Cost, which has long been an obstacle to the commercialisation of cultivated meat, has reduced over time but remains a major stumbling block for the industry, Post said.
Regulation is another key area that has progressed in recent years, but still poses several challenges for manufacturers of cultivated meat due to a lack of uniformity and varying speeds of adoption across markets, Post pointed out.
Scaling up production is a major barrier to commercialisation
Scaling the production of cell-cultured meat should be a priority for industry stakeholders if cultivated meat is to become commercially viable in future, Post said. To compete with a global meat industry valuing close to $900 billion (€856 billion), the sector will require substantial public and private investment.
Much of this funding will go to the creation of production facilities and bioreactors, which are essential in the processing of cultivated meat products.
“Currently, only a few companies have sufficient funding to scale,” Post said.
Amid a global cost-of-living following a period of record-high inflation, this is proving extra challenging for some companies.
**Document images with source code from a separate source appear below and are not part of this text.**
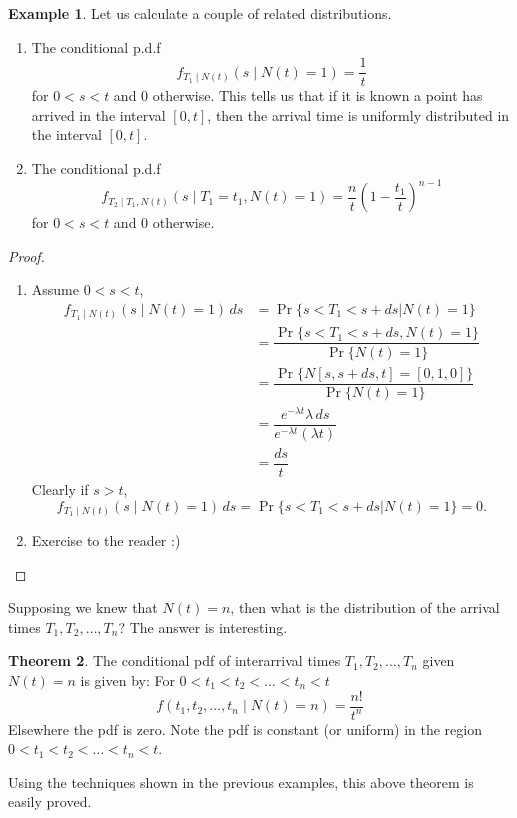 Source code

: \documentclass[letterpaper, 12pt]{article}
\newcommand{\1}{\mathds{1}} %
\theoremstyle{definition}
\newtheorem{theorem}{Theorem}[section]
\newtheorem{example}[theorem]{Example}
\begin{document}
\begin{example}
\label{example:Nuniform}
Let us calculate a couple of related distributions.
\begin{enumerate}
\item The conditional p.d.f \[f_{T_1 \mid N(t)}(s \mid N(t)=1)=\dfrac1{t}\] for $0<s<t$ and $0$ otherwise. This tells us that if it is known a point has arrived in the interval $[0,t]$, then the arrival time is uniformly distributed in the interval $[0,t]$.
\item The conditional p.d.f \[f_{T_2 \mid T_1, N(t)}(s \mid T_1=t_1, N(t)=1)=\dfrac{n}{t}\left(1- \dfrac{t_1}{t}\right)^{n-1}\] for $0<s<t$ and $0$ otherwise.
\end{enumerate}
\begin{proof}
\begin{enumerate}
\item Assume $0 < s< t$, 
\begin{align*}
f_{T_1 \mid N(t)}(s \mid N(t)=1)\, ds &= \Pr\{s < T_1 < s+ds | N(t)=1\}\\
                                      &= \dfrac{\Pr\{s < T_1 < s+ds , N(t)=1\}}{\Pr\{N(t)=1\}}\\
                                      &= \dfrac{\Pr\{N[s,s+ds,t]=[0,1,0]\}}{\Pr\{N(t)=1\}}\\
                                      &= \dfrac{e^{-\lambda t}\lambda \, ds}{e^{-\lambda t}(\lambda t)}\\
                                      &= \dfrac{ds}{t}
\end{align*}
Clearly if $s > t$, \[f_{T_1 \mid N(t)}(s \mid N(t)=1) \, ds = \Pr\{s < T_1 < s+ds | N(t)=1\} = 0.\]
\item Exercise to the reader :)
\end{enumerate}
\end{proof} 
\end{example}

Supposing we knew that $N(t)=n$, then what is the distribution of the arrival times $T_1,T_2,\ldots,T_n$? The answer is interesting. 
\begin{theorem}
The conditional pdf of interarrival times $T_1,T_2,\ldots,T_n$ given $N(t)=n$ is given by: For $0<t_1<t_2<\ldots< t_n < t$
\[f(t_1,t_2,\ldots,t_n\mid N(t)=n) = \dfrac{n!}{t^n}\]
Elsewhere the pdf is zero. Note the pdf is constant (or uniform) in the region $0<t_1<t_2<\ldots< t_n < t$.
\end{theorem}
Using the techniques shown in the previous examples, this above theorem is easily proved.
\end{document}
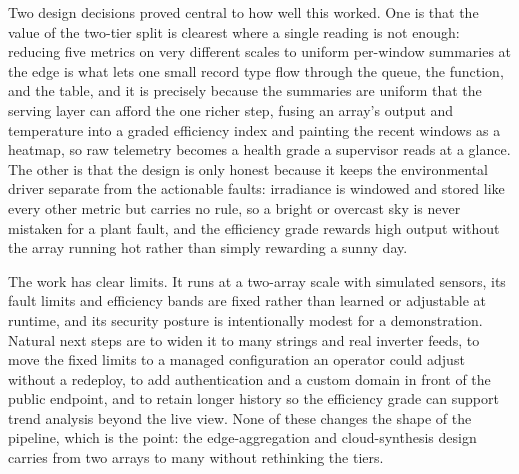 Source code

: \documentclass[conference]{IEEEtran}
\begin{document}
Two design decisions proved central to how well this worked. One is that the value of the two-tier split is clearest where a single reading is not enough: reducing five metrics on very different scales to uniform per-window summaries at the edge is what lets one small record type flow through the queue, the function, and the table, and it is precisely because the summaries are uniform that the serving layer can afford the one richer step, fusing an array's output and temperature into a graded efficiency index and painting the recent windows as a heatmap, so raw telemetry becomes a health grade a supervisor reads at a glance. The other is that the design is only honest because it keeps the environmental driver separate from the actionable faults: irradiance is windowed and stored like every other metric but carries no rule, so a bright or overcast sky is never mistaken for a plant fault, and the efficiency grade rewards high output without the array running hot rather than simply rewarding a sunny day.

The work has clear limits. It runs at a two-array scale with simulated sensors, its fault limits and efficiency bands are fixed rather than learned or adjustable at runtime, and its security posture is intentionally modest for a demonstration. Natural next steps are to widen it to many strings and real inverter feeds, to move the fixed limits to a managed configuration an operator could adjust without a redeploy, to add authentication and a custom domain in front of the public endpoint, and to retain longer history so the efficiency grade can support trend analysis beyond the live view. None of these changes the shape of the pipeline, which is the point: the edge-aggregation and cloud-synthesis design carries from two arrays to many without rethinking the tiers.
\end{document}
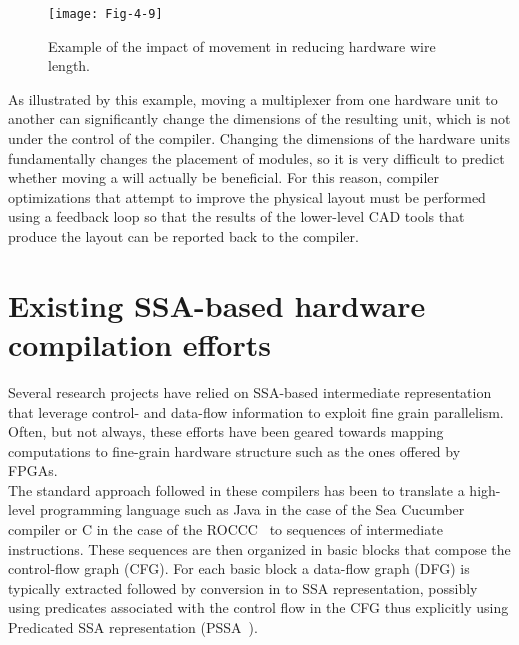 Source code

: \begin{figure}[thbp]
\centering
\texttt{[image: Fig-4-9]}
\caption{Example of the impact of \phifun movement in
reducing hardware wire length.}
\label{fig:Fig.4.9}
\end{figure}

As illustrated by this example, moving a multiplexer from one hardware 
unit to another can significantly change the dimensions of the resulting 
unit, which is not under the control of the compiler. Changing the 
dimensions of the hardware units fundamentally changes the placement 
of modules, so it is very difficult to predict whether moving a 
\phifun will actually be beneficial. For this reason, compiler 
optimizations that attempt to improve the physical layout must be 
performed using a feedback loop so that the results of the 
lower-level CAD tools that produce the layout can be reported 
back to the compiler.\\

\section{Existing SSA-based hardware compilation efforts}

Several research projects have relied on SSA-based intermediate representation 
that leverage control- and data-flow information to exploit fine grain parallelism. 
Often, but not always, these efforts have been geared towards mapping computations 
to fine-grain hardware structure such as the ones offered by FPGAs.\\

The standard approach followed in these compilers has been to 
translate a high-level programming language such as Java in 
the case of the Sea Cucumber~\cite{Tripp:FPL02} compiler or 
C in the case of the ROCCC~\cite{Najjar:ROCCC08} to sequences 
of intermediate instructions. These sequences are then organized 
in basic blocks that compose the control-flow graph (CFG). 
For each basic block a data-flow graph (DFG) is typically extracted 
followed by conversion in to SSA representation, possibly using 
predicates associated with the control flow in the CFG thus 
explicitly using Predicated SSA representation 
(PSSA~\cite{Carter:PACT99,deFerriere:SCOPES07,Stoutchinin:2001:MICRO}).\\

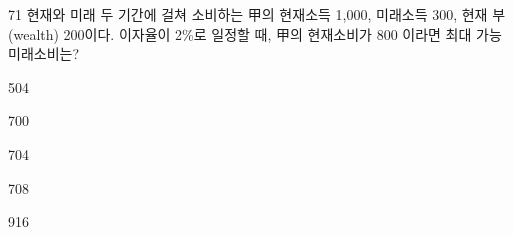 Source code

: \begin{question}{71}
현재와 미래 두 기간에 걸쳐 소비하는 甲의 현재소득 1,000, 미래소득 300, 현재 부 (wealth) 200이다. 이자율이 2\%로 일정할 때, 甲의 현재소비가 800 이라면 최대 가능 미래소비는?
\begin{choices}
  \item 504
  \item 700
  \item 704
  \item 708
  \item 916
\end{choices}
\end{question}
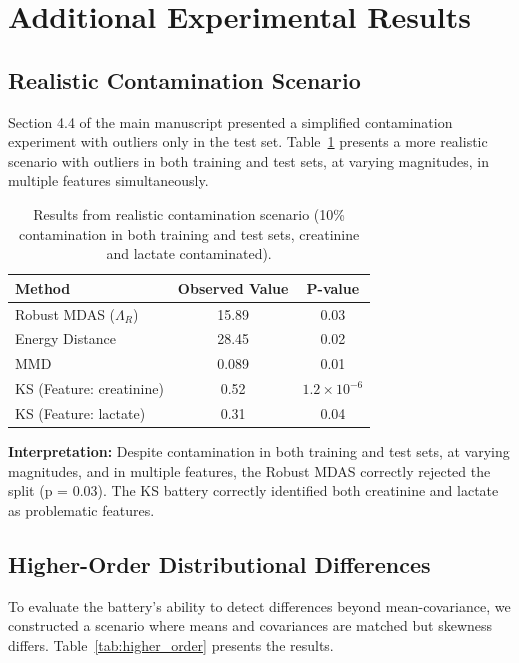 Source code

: \documentclass[10pt,a4paper]{article}
\begin{document}
\section{Additional Experimental Results}

\subsection{Realistic Contamination Scenario}

Section 4.4 of the main manuscript presented a simplified contamination experiment with outliers only in the test set. Table~\ref{tab:realistic_contamination} presents a more realistic scenario with outliers in both training and test sets, at varying magnitudes, in multiple features simultaneously.

\begin{table}[H]
\centering
\caption{Results from realistic contamination scenario (10\% contamination in both training and test sets, creatinine and lactate contaminated).}
\label{tab:realistic_contamination}
\begin{tabular}{lcc}
\toprule
Method & Observed Value & P-value \\
\midrule
Robust MDAS ($\Lambda_R$) & 15.89 & 0.03 \\
Energy Distance & 28.45 & 0.02 \\
MMD & 0.089 & 0.01 \\
KS (Feature: creatinine) & 0.52 & $1.2 \times 10^{-6}$ \\
KS (Feature: lactate) & 0.31 & 0.04 \\
\bottomrule
\end{tabular}
\end{table}

\textbf{Interpretation:} Despite contamination in both training and test sets, at varying magnitudes, and in multiple features, the Robust MDAS correctly rejected the split (p = 0.03). The KS battery correctly identified both creatinine and lactate as problematic features.

\subsection{Higher-Order Distributional Differences}

To evaluate the battery's ability to detect differences beyond mean-covariance, we constructed a scenario where means and covariances are matched but skewness differs. Table~\ref{tab:higher_order} presents the results.
\end{document}
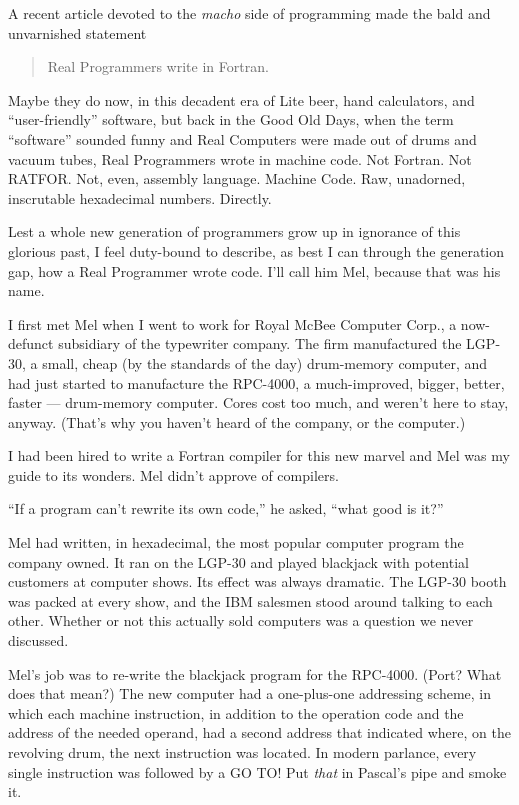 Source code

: \documentclass[12pt]{article}
\begin{document}
\noindent
A recent article devoted to the {\it macho} side of programming
made the bald and unvarnished statement

\begin{quote}
Real Programmers write in Fortran.
\end{quote}

\noindent
Maybe they do now, in this decadent era of Lite beer, hand
calculators, and ``user-friendly'' software, but back in the
Good Old Days, when the term ``software'' sounded funny and
Real Computers were made out of drums and vacuum tubes, Real
Programmers wrote in machine code. Not Fortran. Not RATFOR.
Not, even, assembly language. Machine Code. Raw,
unadorned, inscrutable hexadecimal numbers. Directly.

\bigskip
\noindent
Lest a whole new generation of programmers grow up in
ignorance of this glorious past, I feel duty-bound to
describe, as best I can through the generation gap, how a
Real Programmer wrote code. I'll call him Mel, because that
was his name.

\bigskip
\noindent
I first met Mel when I went to work for Royal McBee Computer
Corp., a now-defunct subsidiary of the typewriter company.
The firm manufactured the LGP-30, a small, cheap (by the
standards of the day) drum-memory computer, and had just
started to manufacture the RPC-4000, a much-improved,
bigger, better, faster --- drum-memory computer. Cores cost
too much, and weren't here to stay, anyway. (That's why you
haven't heard of the company, or the computer.)

\bigskip
\noindent
I had been hired to write a Fortran compiler
for this new marvel and Mel was my guide to its wonders.
Mel didn't approve of compilers.

\bigskip
\noindent
``If a program can't rewrite its own code,''
he asked, ``what good is it?''

\bigskip
\noindent
Mel had written,
in hexadecimal,
the most popular computer program the company owned.
It ran on the LGP-30
and played blackjack with potential customers
at computer shows.
Its effect was always dramatic.
The LGP-30 booth was packed at every show,
and the IBM salesmen stood around
talking to each other.
Whether or not this actually sold computers
was a question we never discussed.

\bigskip
\noindent
Mel's job was to re-write
the blackjack program for the RPC-4000.
(Port?  What does that mean?)
The new computer had a one-plus-one
addressing scheme,
in which each machine instruction,
in addition to the operation code
and the address of the needed operand,
had a second address that indicated where, on the revolving drum,
the next instruction was located.
In modern parlance,
every single instruction was followed by a GO TO!
Put {\it that} in Pascal's pipe and smoke it.
\end{document}
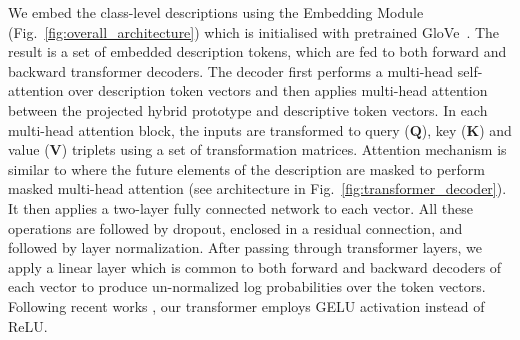 \documentclass{bmvc2k}
\begin{document}
We embed the class-level descriptions using the Embedding Module (Fig.~\ref{fig:overall_architecture}) which is initialised with pretrained GloVe~\cite{pennington2014glove}. The result is a set of embedded description tokens, which are fed to both forward and backward transformer decoders. The decoder first performs a multi-head self-attention over description token vectors and then applies multi-head attention between the projected hybrid prototype and descriptive token vectors. In each multi-head attention block, the inputs are transformed to query ($\textbf{Q}$), key ($\textbf{K}$) and value ($\textbf{V}$) triplets using a set of transformation matrices.  Attention mechanism is similar to \cite{transformer} where the future elements of the description are masked to perform masked multi-head attention (see architecture in Fig.~\ref{fig:transformer_decoder}). It then applies a two-layer fully connected network to each vector. All these operations are followed by dropout, enclosed in a residual connection, and followed by layer normalization. After passing through transformer layers, we apply a linear layer which is common to both forward and backward decoders of each vector to produce un-normalized log probabilities over the token vectors. Following recent works \cite{desai2020virtex}, our transformer employs GELU activation \cite{DBLP:journals/corr/HendrycksG16} instead of ReLU. 
\end{document}
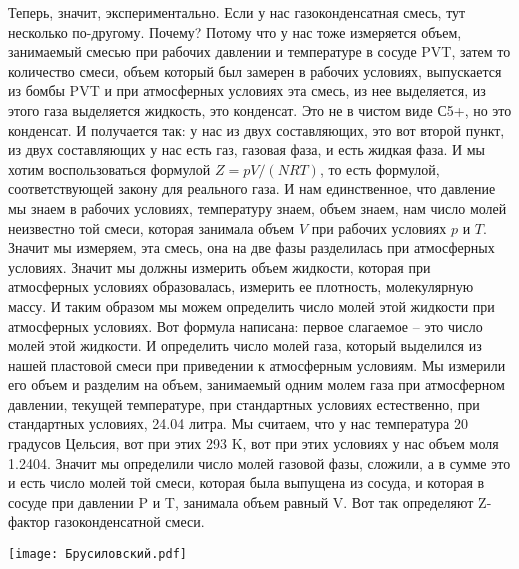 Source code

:\documentclass[main.tex]{subfiles}
\begin{document}
Теперь, значит, экспериментально.
Если у нас газоконденсатная смесь, тут несколько по-другому.
Почему?
Потому что у нас тоже измеряется объем, занимаемый смесью при рабочих давлении и температуре в сосуде PVT, затем то количество смеси, объем который был замерен в рабочих условиях, выпускается из бомбы PVT и при атмосферных условиях эта смесь, из нее выделяется, из этого газа выделяется жидкость, это конденсат.
Это не в чистом виде С5+, но это конденсат.
И получается так: у нас из двух составляющих, это вот второй пункт, из двух составляющих у нас есть газ, газовая фаза, и есть жидкая фаза.
И мы хотим воспользоваться формулой $Z=pV/(NRT)$, то есть формулой, соответствующей закону для реального газа.
И нам единственное, что давление мы знаем в рабочих условиях, температуру знаем, объем знаем, нам число молей неизвестно той смеси, которая занимала объем $V$ при рабочих условиях $p$ и $T$.
Значит мы измеряем, эта смесь, она на две фазы разделилась при атмосферных условиях.
Значит мы должны измерить объем жидкости, которая при атмосферных условиях образовалась, измерить ее плотность, молекулярную массу.
И таким образом мы можем определить число молей этой жидкости при атмосферных условиях.
Вот формула написана: первое слагаемое -- это число молей этой жидкости.
И определить число молей газа, который выделился из нашей пластовой смеси при приведении к атмосферным условиям.
Мы измерили его объем и разделим на объем, занимаемый одним молем газа при атмосферном давлении, текущей температуре, при стандартных условиях естественно, при стандартных условиях, 24.04 литра.
Мы считаем, что у нас температура 20 градусов Цельсия, вот при этих 293 K, вот при этих условиях у нас объем моля 1.2404.
Значит мы определили число молей газовой фазы, сложили, а в сумме это и есть число молей той смеси, которая была выпущена из сосуда, и которая в сосуде при давлении P и T, занимала объем равный V.
Вот так определяют Z-фактор газоконденсатной смеси.

\begin{center}
\texttt{[image: Брусиловский.pdf]}
\end{center}
\end{document}
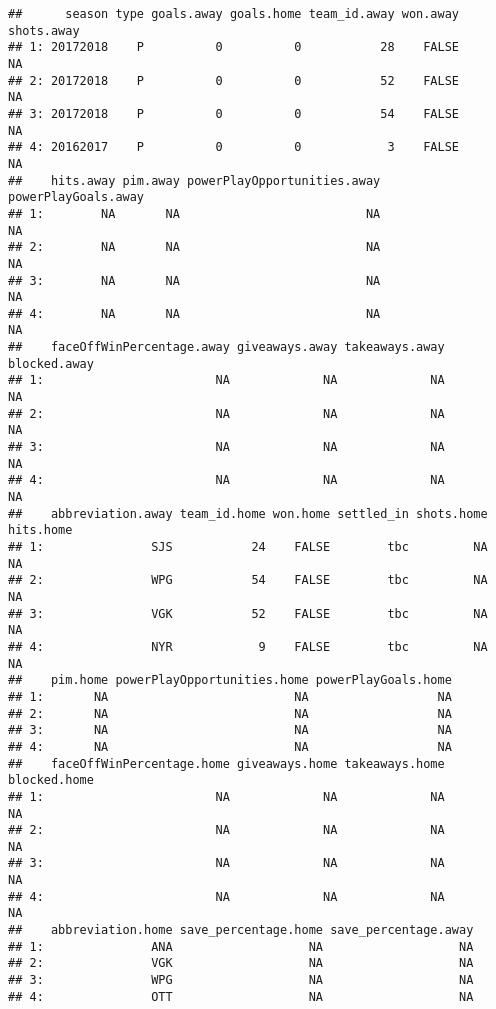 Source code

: \documentclass[
]{article}
\newenvironment{Shaded}{\begin{snugshade}}{\end{snugshade}}
\newcommand{\FunctionTok}[1]{\textcolor[rgb]{0.00,0.00,0.00}{#1}}
\newcommand{\NormalTok}[1]{#1}
\newcommand{\SpecialCharTok}[1]{\textcolor[rgb]{0.00,0.00,0.00}{#1}}
\begin{document}
\begin{Shaded}
\end{Shaded}

\begin{verbatim}
##      season type goals.away goals.home team_id.away won.away shots.away
## 1: 20172018    P          0          0           28    FALSE         NA
## 2: 20172018    P          0          0           52    FALSE         NA
## 3: 20172018    P          0          0           54    FALSE         NA
## 4: 20162017    P          0          0            3    FALSE         NA
##    hits.away pim.away powerPlayOpportunities.away powerPlayGoals.away
## 1:        NA       NA                          NA                  NA
## 2:        NA       NA                          NA                  NA
## 3:        NA       NA                          NA                  NA
## 4:        NA       NA                          NA                  NA
##    faceOffWinPercentage.away giveaways.away takeaways.away blocked.away
## 1:                        NA             NA             NA           NA
## 2:                        NA             NA             NA           NA
## 3:                        NA             NA             NA           NA
## 4:                        NA             NA             NA           NA
##    abbreviation.away team_id.home won.home settled_in shots.home hits.home
## 1:               SJS           24    FALSE        tbc         NA        NA
## 2:               WPG           54    FALSE        tbc         NA        NA
## 3:               VGK           52    FALSE        tbc         NA        NA
## 4:               NYR            9    FALSE        tbc         NA        NA
##    pim.home powerPlayOpportunities.home powerPlayGoals.home
## 1:       NA                          NA                  NA
## 2:       NA                          NA                  NA
## 3:       NA                          NA                  NA
## 4:       NA                          NA                  NA
##    faceOffWinPercentage.home giveaways.home takeaways.home blocked.home
## 1:                        NA             NA             NA           NA
## 2:                        NA             NA             NA           NA
## 3:                        NA             NA             NA           NA
## 4:                        NA             NA             NA           NA
##    abbreviation.home save_percentage.home save_percentage.away
## 1:               ANA                   NA                   NA
## 2:               VGK                   NA                   NA
## 3:               WPG                   NA                   NA
## 4:               OTT                   NA                   NA
\end{verbatim}
\end{document}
“[Cultivated meat companies] are in a catch-22 situation at the moment as the cost of goods are high, which means they require a lot of money to scale up.”
Focus on improving sensory attributes of cultivated meat, Post advises
When it comes to making food purchasing decisions, consumers continually rank price and taste as top priorities and seek products that are equally as indulgent and satisfying as their animal-based counterparts.
Consumer acceptance and appeal of cell-cultured meat products have previously been considered barriers to widescale adoption but are on the rise. This may be a result of advancements in technology that have allowed brands to produce meat that better resembles traditional meat in taste and texture.
“Consumers only care about quality and price so we need to improve the full thickness of cultivated meat products. We need to improve the quality of muscle and fat to improve consumer acceptance and make meat as a commodity,” said Post, referencing Israeli-foodtech startup Aleph Farms as a good example of progress in this field.
In 2018, Aleph Farms launched the world’s first cell-grown steak with the texture and appearance of whole muscle beef. Earlier this year, the startup announced the development of its first product brand, Aleph Cuts, under which it will launch a cultivated Petit Steak. The brand is expected to launch in Singapore and Israel later in 2023, pending regulatory approval.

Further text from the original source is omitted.